"We've been wanting to come in, and now we're here," explains one of the women. "What should we get?"
Behind Russell are square chalkboards listing half a dozen methods of coffee preparation. Within his reach are silver-topped jars of coffee beans and enough glassware to make a chemist jealous. He recommends either the shop's cold brew (made drip-style in a strong concentrate and served over ice) or the flash brew (essentially pour-over with the water-and-bean ratio adjusted to allow for ice).
"Lawrence has a lot of coffee shops, but not in this style," the woman says. "Lawrence needs this."
That's exactly what owner Ben Farmer, 26, thought when he opened his brew lab, at a busy intersection behind the Iwig Dairy Store, in late March. The former FedEx driver, tree trimmer, concrete finisher and diesel mechanic had finally figured out the right use for his hands.
"It's the small-town Kansas attitude of getting to know your neighbors and having a good time doing it," Farmer, who grew up in Spring Hill, Kansas, says. "The coffee and the people are the focus."
That goes for Farmer's crew as well. Russell greets each of his customers with some variation of "You got anything going on today?" As he preps drinks - there are beans to measure, grind and trickle water over, about a four-minute process - he learns about a trip to see family, an out-of-town move, Lawrence's dating scene, a search for a new stove. In Farmer's paean to the latest coffee techniques, there is the quiet echo of a neighborhood diner, a place that runs on regulars.
But talk here always comes back to the coffee.
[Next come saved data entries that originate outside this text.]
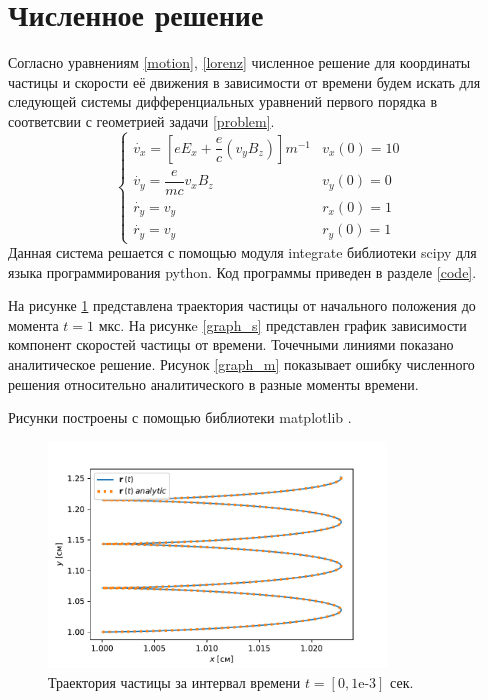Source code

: \documentclass[a4paper]{article}
\begin{document}
\section{Численное решение}
Согласно уравнениям \eqref{motion}, \eqref{lorenz} численное решение для координаты частицы и скорости её движения в зависимости от времени будем искать для следующей системы дифференциальных уравнений первого порядка в соответсвии с геометрией задачи \ref{problem}.
\begin{equation}
	\begin{cases}
		\dot{v_x} = \left[eE_x + \dfrac{e}{c}\left(v_yB_z\right)\right]m^{-1}	
											& 	v_x(0) = 10 \\[10pt]
		\dot{v_y} = \dfrac{e}{mc} v_x B_z	&	v_y(0) = 0 \\[10pt]
		\dot{r_y} = v_y						&	r_x(0) = 1 \\[10pt]
		\dot{r_y} = v_y						&	r_y(0) = 1 
	\end{cases}
\end{equation}
Данная система решается с помощью модуля integrate \cite{web:scipy.integrate} библиотеки scipy  для языка программирования python. Код программы приведен в разделе \ref{code}. 

На рисунке \ref{graph_t} представлена траектория частицы от начального положения до момента $t = 1$ мкс. На рисункe \ref{graph_s} представлен график зависимости компонент скоростей частицы от времени. Точечными линиями показано аналитическое решение.  Рисунок \ref{graph_m} показывает ошибку численного решения относительно аналитического в разные моменты времени.

Рисунки построены с помощью библиотеки matplotlib \cite{web:matplotlib}.
\begin{figure}
	\centering
	\includegraphics[width=0.8\textwidth]{plotTrajectory.pdf}
	\caption{Траектория частицы за интервал времени $t = [0, 1\text{e-}3]$ сек.}
	\label{graph_t}
\end{figure}
\end{document}

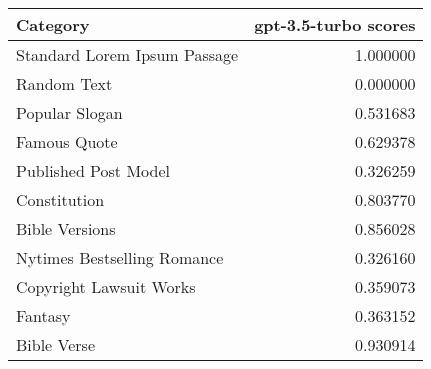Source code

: \begin{tabular}{lr}
\toprule
Category & gpt-3.5-turbo scores \\
\midrule
Standard Lorem Ipsum Passage & 1.000000 \\
Random Text & 0.000000 \\
Popular Slogan & 0.531683 \\
Famous Quote & 0.629378 \\
Published Post Model & 0.326259 \\
Constitution & 0.803770 \\
Bible Versions & 0.856028 \\
Nytimes Bestselling Romance & 0.326160 \\
Copyright Lawsuit Works & 0.359073 \\
Fantasy & 0.363152 \\
Bible Verse & 0.930914 \\
\bottomrule
\end{tabular}
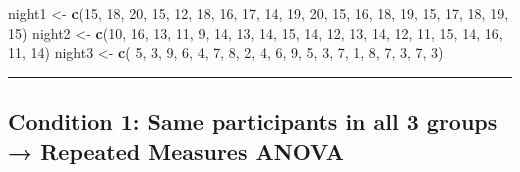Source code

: \documentclass[
]{article}
\newenvironment{Shaded}{\begin{snugshade}}{\end{snugshade}}
\newcommand{\DecValTok}[1]{\textcolor[rgb]{0.00,0.00,0.81}{#1}}
\newcommand{\FunctionTok}[1]{\textcolor[rgb]{0.13,0.29,0.53}{\textbf{#1}}}
\newcommand{\NormalTok}[1]{#1}
\newcommand{\OtherTok}[1]{\textcolor[rgb]{0.56,0.35,0.01}{#1}}
\begin{document}
\begin{Shaded}
\begin{Highlighting}[]
\NormalTok{night1 }\OtherTok{\textless{}{-}} \FunctionTok{c}\NormalTok{(}\DecValTok{15}\NormalTok{, }\DecValTok{18}\NormalTok{, }\DecValTok{20}\NormalTok{, }\DecValTok{15}\NormalTok{, }\DecValTok{12}\NormalTok{, }\DecValTok{18}\NormalTok{, }\DecValTok{16}\NormalTok{, }\DecValTok{17}\NormalTok{, }\DecValTok{14}\NormalTok{, }\DecValTok{19}\NormalTok{, }\DecValTok{20}\NormalTok{, }\DecValTok{15}\NormalTok{, }\DecValTok{16}\NormalTok{, }\DecValTok{18}\NormalTok{, }\DecValTok{19}\NormalTok{, }\DecValTok{15}\NormalTok{, }\DecValTok{17}\NormalTok{, }\DecValTok{18}\NormalTok{, }\DecValTok{19}\NormalTok{, }\DecValTok{15}\NormalTok{)}
\NormalTok{night2 }\OtherTok{\textless{}{-}} \FunctionTok{c}\NormalTok{(}\DecValTok{10}\NormalTok{, }\DecValTok{16}\NormalTok{, }\DecValTok{13}\NormalTok{, }\DecValTok{11}\NormalTok{,  }\DecValTok{9}\NormalTok{, }\DecValTok{14}\NormalTok{, }\DecValTok{13}\NormalTok{, }\DecValTok{14}\NormalTok{, }\DecValTok{15}\NormalTok{, }\DecValTok{14}\NormalTok{, }\DecValTok{12}\NormalTok{, }\DecValTok{13}\NormalTok{, }\DecValTok{14}\NormalTok{, }\DecValTok{12}\NormalTok{, }\DecValTok{11}\NormalTok{, }\DecValTok{15}\NormalTok{, }\DecValTok{14}\NormalTok{, }\DecValTok{16}\NormalTok{, }\DecValTok{11}\NormalTok{, }\DecValTok{14}\NormalTok{)}
\NormalTok{night3 }\OtherTok{\textless{}{-}} \FunctionTok{c}\NormalTok{( }\DecValTok{5}\NormalTok{,  }\DecValTok{3}\NormalTok{,  }\DecValTok{9}\NormalTok{,  }\DecValTok{6}\NormalTok{,  }\DecValTok{4}\NormalTok{,  }\DecValTok{7}\NormalTok{,  }\DecValTok{8}\NormalTok{,  }\DecValTok{2}\NormalTok{,  }\DecValTok{4}\NormalTok{,  }\DecValTok{6}\NormalTok{,  }\DecValTok{9}\NormalTok{,  }\DecValTok{5}\NormalTok{,  }\DecValTok{3}\NormalTok{,  }\DecValTok{7}\NormalTok{,  }\DecValTok{1}\NormalTok{,  }\DecValTok{8}\NormalTok{,  }\DecValTok{7}\NormalTok{,  }\DecValTok{3}\NormalTok{,  }\DecValTok{7}\NormalTok{,  }\DecValTok{3}\NormalTok{)}
\end{Highlighting}
\end{Shaded}

\begin{center}\rule{0.5\linewidth}{0.5pt}\end{center}

\subsection{Condition 1: Same participants in all 3 groups → Repeated
Measures
ANOVA}\label{condition-1-same-participants-in-all-3-groups-repeated-measures-anova}
\end{document}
The shop stocks four types of beans - three from the Broadway Roasting Co. and one from a guest roaster (right now, Benetti's in Raytown) - and it has started bottling what has become its signature product: that cold brew. A pair of coffee towers sits inside a wall-mounted trophy case next to the front door; the towers take about 11 hours to produce a batch of cold brew. Farmer first tasted the tower method at Denver's Happy Coffee. It was the best he'd ever had.
"It kind of blindsided me - it's been a huge hit," Farmer says of his own cold brew. "It's become iconic of the shop. It was so big off the bat, I just had to figure out at a way to reach more people and the west Lawrence side."
So now there are bottles, including versions with chocolate milk and organic almond chocolate milk, for sale at the Merc. They taste like smooth, subtle mochas, though they pack a caffeine wallop: about four espresso shots' worth in each 10-ounce bottle.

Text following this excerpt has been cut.